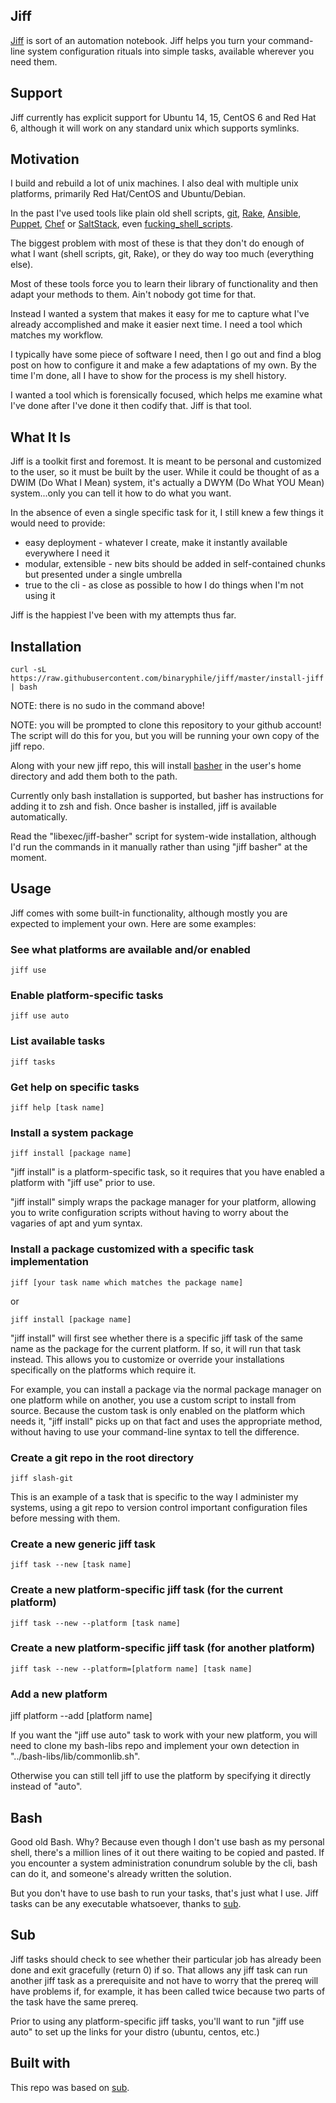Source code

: ## Jiff

[Jiff] is sort of an automation notebook.  Jiff helps you turn your
command-line system configuration rituals into simple tasks, available
wherever you need them.

## Support

Jiff currently has explicit support for Ubuntu 14, 15, CentOS 6 and Red
Hat 6, although it will work on any standard unix which supports
symlinks.

## Motivation

I build and rebuild a lot of unix machines.  I also deal with multiple
unix platforms, primarily Red Hat/CentOS and Ubuntu/Debian.

In the past I've used tools like plain old shell scripts, [git], [Rake],
[Ansible], [Puppet], [Chef] or [SaltStack], even
[fucking_shell_scripts].

The biggest problem with most of these is that they don't do enough of
what I want (shell scripts, git, Rake), or they do way too much
(everything else).

Most of these tools force you to learn their library of functionality
and then adapt your methods to them.  Ain't nobody got time for that.

Instead I wanted a system that makes it easy for me to capture what I've
already accomplished and make it easier next time.  I need a tool which
matches my workflow.

I typically have some piece of software I need, then I go out and find a
blog post on how to configure it and make a few adaptations of my own.
By the time I'm done, all I have to show for the process is my shell
history.

I wanted a tool which is forensically focused, which helps me examine
what I've done after I've done it then codify that.  Jiff is that tool.

## What It Is

Jiff is a toolkit first and foremost.  It is meant to be personal and
customized to the user, so it must be built by the user.  While it could
be thought of as a DWIM (Do What I Mean) system, it's actually a DWYM
(Do What YOU Mean) system...only you can tell it how to do what you
want.

In the absence of even a single specific task for it, I still knew
a few things it would need to provide:

- easy deployment - whatever I create, make it instantly available
  everywhere I need it
- modular, extensible - new bits should be added in self-contained
  chunks but presented under a single umbrella
- true to the cli - as close as possible to how I do things when I'm not
  using it

Jiff is the happiest I've been with my attempts thus far.

## Installation

    curl -sL https://raw.githubusercontent.com/binaryphile/jiff/master/install-jiff | bash

NOTE: there is no sudo in the command above!

NOTE: you will be prompted to clone this repository to your github
account!  The script will do this for you, but you will be running your
own copy of the jiff repo.

Along with your new jiff repo, this will install [basher] in the user's
home directory and add them both to the path.

Currently only bash installation is supported, but basher has
instructions for adding it to zsh and fish.  Once basher is installed,
jiff is available automatically.

Read the "libexec/jiff-basher" script for system-wide installation,
although I'd run the commands in it manually rather than using "jiff
basher" at the moment.

## Usage

Jiff comes with some built-in functionality, although mostly you are
expected to implement your own.  Here are some examples:

### See what platforms are available and/or enabled

    jiff use

### Enable platform-specific tasks

    jiff use auto

### List available tasks

    jiff tasks

### Get help on specific tasks

    jiff help [task name]

### Install a system package

    jiff install [package name]

"jiff install" is a platform-specific task, so it requires that you have
enabled a platform with "jiff use" prior to use.

"jiff install" simply wraps the package manager for your platform,
allowing you to write configuration scripts without having to worry
about the vagaries of apt and yum syntax.

### Install a package customized with a specific task implementation

    jiff [your task name which matches the package name]

or

    jiff install [package name]

"jiff install" will first see whether there is a specific jiff task of
the same name as the package for the current platform.  If so, it will
run that task instead.  This allows you to customize or override your
installations specifically on the platforms which require it.

For example, you can install a package via the normal package manager on
one platform while on another, you use a custom script to install from
source.  Because the custom task is only enabled on the platform which
needs it, "jiff install" picks up on that fact and uses the appropriate
method, without having to use your command-line syntax to tell the
difference.

### Create a git repo in the root directory

    jiff slash-git

This is an example of a task that is specific to the way I administer my
systems, using a git repo to version control important configuration
files before messing with them.

### Create a new generic jiff task

    jiff task --new [task name]

### Create a new platform-specific jiff task (for the current platform)

    jiff task --new --platform [task name]

### Create a new platform-specific jiff task (for another platform)

    jiff task --new --platform=[platform name] [task name]

### Add a new platform

   jiff platform --add [platform name]

If you want the "jiff use auto" task to work with your new platform, you
will need to clone my bash-libs repo and implement your own detection in
"../bash-libs/lib/commonlib.sh".

Otherwise you can still tell jiff to use the platform by specifying it
directly instead of "auto".

## Bash

Good old Bash.  Why?  Because even though I don't use bash as my
personal shell, there's a million lines of it out there waiting to be
copied and pasted.  If you encounter a system administration conundrum
soluble by the cli, bash can do it, and someone's already written the
solution.

But you don't have to use bash to run your tasks, that's just what I
use.  Jiff tasks can be any executable whatsoever, thanks to [sub].

## Sub

Jiff tasks should check to see whether their particular job has already
been done and exit gracefully (return 0) if so.  That allows any jiff
task can run another jiff task as a prerequisite and not have to worry
that the prereq will have problems if, for example, it has been called
twice because two parts of the task have the same prereq.

Prior to using any platform-specific jiff tasks, you'll want to run
"jiff use auto" to set up the links for your distro (ubuntu, centos,
etc.)

## Built with

This repo was based on [sub].

[jiff]: https://github.com/binaryphile/jiff
[git]: https://git-scm.com/
[rake]: http://docs.seattlerb.org/rake/
[ansible]: http://www.ansible.com/
[puppet]: https://puppetlabs.com/
[chef]: https://www.chef.io/
[saltstack]: https://saltstack.com/
[fucking_shell_scripts]: https://github.com/brandonhilkert/fucking_shell_scripts
[basher]: https://github.com/basherpm/basher
[sub]: https://github.com/basecamp/sub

=== Activity ===
Repeat each entry above exactly. Omit the pictures.

=== Task result ===
Source code

: ## Jiff

[Jiff] is sort of an automation notebook.  Jiff helps you turn your
command-line system configuration rituals into simple tasks, available
wherever you need them.

## Support

Jiff currently has explicit support for Ubuntu 14, 15, CentOS 6 and Red
Hat 6, although it will work on any standard unix which supports
symlinks.

## Motivation

I build and rebuild a lot of unix machines.  I also deal with multiple
unix platforms, primarily Red Hat/CentOS and Ubuntu/Debian.

In the past I've used tools like plain old shell scripts, [git], [Rake],
[Ansible], [Puppet], [Chef] or [SaltStack], even
[fucking_shell_scripts].

The biggest problem with most of these is that they don't do enough of
what I want (shell scripts, git, Rake), or they do way too much
(everything else).

Most of these tools force you to learn their library of functionality
and then adapt your methods to them.  Ain't nobody got time for that.

Instead I wanted a system that makes it easy for me to capture what I've
already accomplished and make it easier next time.  I need a tool which
matches my workflow.

I typically have some piece of software I need, then I go out and find a
blog post on how to configure it and make a few adaptations of my own.
By the time I'm done, all I have to show for the process is my shell
history.

I wanted a tool which is forensically focused, which helps me examine
what I've done after I've done it then codify that.  Jiff is that tool.

## What It Is

Jiff is a toolkit first and foremost.  It is meant to be personal and
customized to the user, so it must be built by the user.  While it could
be thought of as a DWIM (Do What I Mean) system, it's actually a DWYM
(Do What YOU Mean) system...only you can tell it how to do what you
want.

In the absence of even a single specific task for it, I still knew
a few things it would need to provide:

- easy deployment - whatever I create, make it instantly available
  everywhere I need it
- modular, extensible - new bits should be added in self-contained
  chunks but presented under a single umbrella
- true to the cli - as close as possible to how I do things when I'm not
  using it

Jiff is the happiest I've been with my attempts thus far.

## Installation

    curl -sL https://raw.githubusercontent.com/binaryphile/jiff/master/install-jiff | bash

NOTE: there is no sudo in the command above!

NOTE: you will be prompted to clone this repository to your github
account!  The script will do this for you, but you will be running your
own copy of the jiff repo.

Along with your new jiff repo, this will install [basher] in the user's
home directory and add them both to the path.

Currently only bash installation is supported, but basher has
instructions for adding it to zsh and fish.  Once basher is installed,
jiff is available automatically.

Read the "libexec/jiff-basher" script for system-wide installation,
although I'd run the commands in it manually rather than using "jiff
basher" at the moment.

## Usage

Jiff comes with some built-in functionality, although mostly you are
expected to implement your own.  Here are some examples:

### See what platforms are available and/or enabled

    jiff use

### Enable platform-specific tasks

    jiff use auto

### List available tasks

    jiff tasks

### Get help on specific tasks

    jiff help [task name]

### Install a system package

    jiff install [package name]

"jiff install" is a platform-specific task, so it requires that you have
enabled a platform with "jiff use" prior to use.

"jiff install" simply wraps the package manager for your platform,
allowing you to write configuration scripts without having to worry
about the vagaries of apt and yum syntax.

### Install a package customized with a specific task implementation

    jiff [your task name which matches the package name]

or

    jiff install [package name]

"jiff install" will first see whether there is a specific jiff task of
the same name as the package for the current platform.  If so, it will
run that task instead.  This allows you to customize or override your
installations specifically on the platforms which require it.

For example, you can install a package via the normal package manager on
one platform while on another, you use a custom script to install from
source.  Because the custom task is only enabled on the platform which
needs it, "jiff install" picks up on that fact and uses the appropriate
method, without having to use your command-line syntax to tell the
difference.

### Create a git repo in the root directory

    jiff slash-git

This is an example of a task that is specific to the way I administer my
systems, using a git repo to version control important configuration
files before messing with them.

### Create a new generic jiff task

    jiff task --new [task name]

### Create a new platform-specific jiff task (for the current platform)

    jiff task --new --platform [task name]

### Create a new platform-specific jiff task (for another platform)

    jiff task --new --platform=[platform name] [task name]

### Add a new platform

   jiff platform --add [platform name]

If you want the "jiff use auto" task to work with your new platform, you
will need to clone my bash-libs repo and implement your own detection in
"../bash-libs/lib/commonlib.sh".

Otherwise you can still tell jiff to use the platform by specifying it
directly instead of "auto".

## Bash

Good old Bash.  Why?  Because even though I don't use bash as my
personal shell, there's a million lines of it out there waiting to be
copied and pasted.  If you encounter a system administration conundrum
soluble by the cli, bash can do it, and someone's already written the
solution.

But you don't have to use bash to run your tasks, that's just what I
use.  Jiff tasks can be any executable whatsoever, thanks to [sub].

## Sub

Jiff tasks should check to see whether their particular job has already
been done and exit gracefully (return 0) if so.  That allows any jiff
task can run another jiff task as a prerequisite and not have to worry
that the prereq will have problems if, for example, it has been called
twice because two parts of the task have the same prereq.

Prior to using any platform-specific jiff tasks, you'll want to run
"jiff use auto" to set up the links for your distro (ubuntu, centos,
etc.)

## Built with

This repo was based on [sub].

[jiff]: https://github.com/binaryphile/jiff
[git]: https://git-scm.com/
[rake]: http://docs.seattlerb.org/rake/
[ansible]: http://www.ansible.com/
[puppet]: https://puppetlabs.com/
[chef]: https://www.chef.io/
[saltstack]: https://saltstack.com/
[fucking_shell_scripts]: https://github.com/brandonhilkert/fucking_shell_scripts
[basher]: https://github.com/basherpm/basher
[sub]: https://github.com/basecamp/sub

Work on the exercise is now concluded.